Mais importante que isso tudo é a cantiga Agora me quer’ eu ja espedir, caso único de descordo na poesia galego-portuguesa: o descordo (tradução do provençal descort) é uma composição que não obedece uma regra de isometria, ou seja, que apresenta estrofes variadas & com versos sem regularidade típica da metrificação. certamente o descordo – neste caso, infelizmente, chegou-nos apenas o texto – indica uma peculiaridade da cantiga, seja por apresentar versos diferentes sob a mesma melodia (algo muito similar à poética da canção moderna), seja por apresentar uma variedade melódica, como parece ter sido o caso do gênero na cansó provençal. Aqui, o contraste entre desejo de partir (causado pelo sofrimento) & medo da saudade não se resolve plenamente; mas oferece ao poeta uma chance de fundir o tema da cantiga de amor e do sirventês moral (o sirventês é poesia de crítica, por vezes se aproxima até da sátira). Assim, o desacordo da forma espelha o desacordo interno do eu-lírico, que busca abandonar sua terra & as pessoas dali, embora ao mesmo tempo projete a saudade que virá de tal abandono: se ele termina, é com o canto, no último verso, quando afirma “e meu descord’ acabarei”, indicando a ambiguidade de que juntos terminam cantiga & desacordo interno.

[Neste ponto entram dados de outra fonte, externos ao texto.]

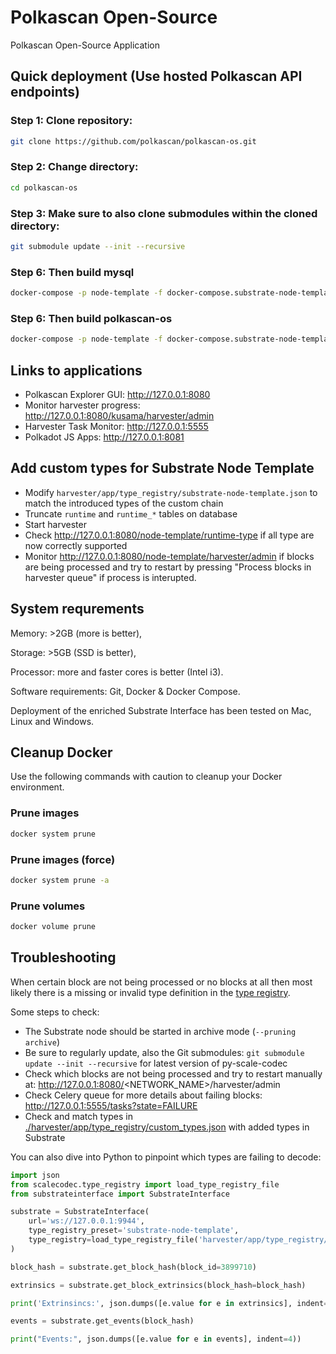 # Polkascan Open-Source
Polkascan Open-Source Application

## Quick deployment (Use hosted Polkascan API endpoints)
### Step 1: Clone repository: 
```bash
git clone https://github.com/polkascan/polkascan-os.git
```
### Step 2: Change directory: 
```bash
cd polkascan-os
```
### Step 3: Make sure to also clone submodules within the cloned directory: 
```bash
git submodule update --init --recursive
```
### Step 6: Then build mysql
```bash
docker-compose -p node-template -f docker-compose.substrate-node-template.yml up -d mysql
```
### Step 6: Then build polkascan-os
```bash
docker-compose -p node-template -f docker-compose.substrate-node-template.yml up --build
```

## Links to applications
* Polkascan Explorer GUI: http://127.0.0.1:8080
* Monitor harvester progress: http://127.0.0.1:8080/kusama/harvester/admin
* Harvester Task Monitor: http://127.0.0.1:5555
* Polkadot JS Apps: http://127.0.0.1:8081


## Add custom types for Substrate Node Template
* Modify `harvester/app/type_registry/substrate-node-template.json` to match the introduced types of the custom chain
* Truncate `runtime` and `runtime_*` tables on database
* Start harvester
* Check http://127.0.0.1:8080/node-template/runtime-type if all type are now correctly supported
* Monitor http://127.0.0.1:8080/node-template/harvester/admin if blocks are being processed and try to restart by pressing "Process blocks in harvester queue" if process is interupted.

## System requrements
Memory: >2GB (more is better), 

Storage: >5GB (SSD is better), 

Processor: more and faster cores is better (Intel i3).

Software requirements: Git, Docker & Docker Compose.

Deployment of the enriched Substrate Interface has been tested on Mac, Linux and Windows.


## Cleanup Docker
Use the following commands with caution to cleanup your Docker environment.

### Prune images
```bash
docker system prune
```

### Prune images (force)
```bash
docker system prune -a
```

### Prune volumes
```bash
docker volume prune
```

## Troubleshooting

When certain block are not being processed or no blocks at all then most likely there is a missing or invalid type definition in the [type registry](https://github.com/polkascan/polkascan-pre-harvester/blob/c5f544ad631e3754ba1e818a26b7aac1ef11f287/app/type_registry/custom_types.json).

Some steps to check:

* The Substrate node should be started in archive mode (`--pruning archive`)
* Be sure to regularly update, also the Git submodules: `git submodule update --init --recursive` for latest version of py-scale-codec
* Check which blocks are not being processed and try to restart manually at: http://127.0.0.1:8080/<NETWORK_NAME>/harvester/admin
* Check Celery queue for more details about failing blocks: http://127.0.0.1:5555/tasks?state=FAILURE
* Check and match types in [./harvester/app/type_registry/custom_types.json](https://github.com/polkascan/polkascan-pre-harvester/blob/c5f544ad631e3754ba1e818a26b7aac1ef11f287/app/type_registry/custom_types.json) with added types in Substrate 

You can also dive into Python to pinpoint which types are failing to decode:

```python
import json
from scalecodec.type_registry import load_type_registry_file
from substrateinterface import SubstrateInterface

substrate = SubstrateInterface(
    url='ws://127.0.0.1:9944',
    type_registry_preset='substrate-node-template',
    type_registry=load_type_registry_file('harvester/app/type_registry/custom_types.json'),
)

block_hash = substrate.get_block_hash(block_id=3899710)

extrinsics = substrate.get_block_extrinsics(block_hash=block_hash)

print('Extrinsincs:', json.dumps([e.value for e in extrinsics], indent=4))

events = substrate.get_events(block_hash)

print("Events:", json.dumps([e.value for e in events], indent=4))
```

Se considerarmos a sério as implicações de uma poética oral da vocalidade (como pensa Paul Zumthor em Introdução à poesia oral & em A letra e a voz), podemos imaginar a variação melódica nas 4 partes diversas (estrofes 1-4, depois estrofes 5-6 & ainda estrofes 7-8, por fim uma coda), como expressão vocal do desacordo; podemos ainda imaginar a coda como conclusão poética, musical e sentimental do poema, que acaba autoreferencialmente com o verbo “acabarei” & com a assinatura do gênero a que se filia, “descord'”.

guilherme gontijo flores

 * * *

 

Agora me quer’eu já espedir

Agora me quer’eu já espedir
da terra e das gentes que i som,
u mi Deus tanto de pesar mostrou,
e esforçar mui bem meu coraçom
e ar pensar de m’ir alhur guarir;
e a Deus gradesco porque m’en vou.

Ca a meu grad’, u m’eu daqui partir,
com seus desejos nom me veeram
chorar, nem ir triste por bem que eu
nunca presesse; nem me poderám
dizer que eu torto faç’em fogir
daqui, u me Deus tanto pesar deu.

Pero das terras haverei soidade,
de que m’or’hei a partir despagado,
e sempr’i tornará o meu cuidado
por quanto bem vi eu en’elas já;
ca já por al nunca me veerá
nulh’home ir triste nem desconortado.

E bem dig’a Deus, pois m’en vou, verdade:
se eu das gentes algum sabor havia,
ou das terras em que eu guarecia,
por aquest’era tod’e nom por al;
mais ora já nunca me será mal
de me partir delas e m’ir mia via.

Ca sei de mi
quanto sofri
e encobri
en’esta terra de pesar.
Como perdi
e despendi,
vivend’aqui,
meus dias, posso-m’en queixar.

E cuidarei
e pensarei
quant’aguardei
o bem que nunca pud’achar.
E forçar-m’-ei
e prenderei,
como guarrei,
conselh’agor’, a meu cuidar.

Pesar
d’achar
logar
provar
quer’eu veer se poderei;
o sem
d’alguém
ou rem
de bem
me valha, se o em mi hei.

Valer,
poder
saber
dizer,
bem me possa, que eu d’ir hei;
d’haver
poder
prazer
prender
poss’eu, pois esto cobrarei.

Assi querrei
buscar
viver
outra vida, que provarei,
e meu descord’acabarei.

(Nuno  Eanes Cêrzeo)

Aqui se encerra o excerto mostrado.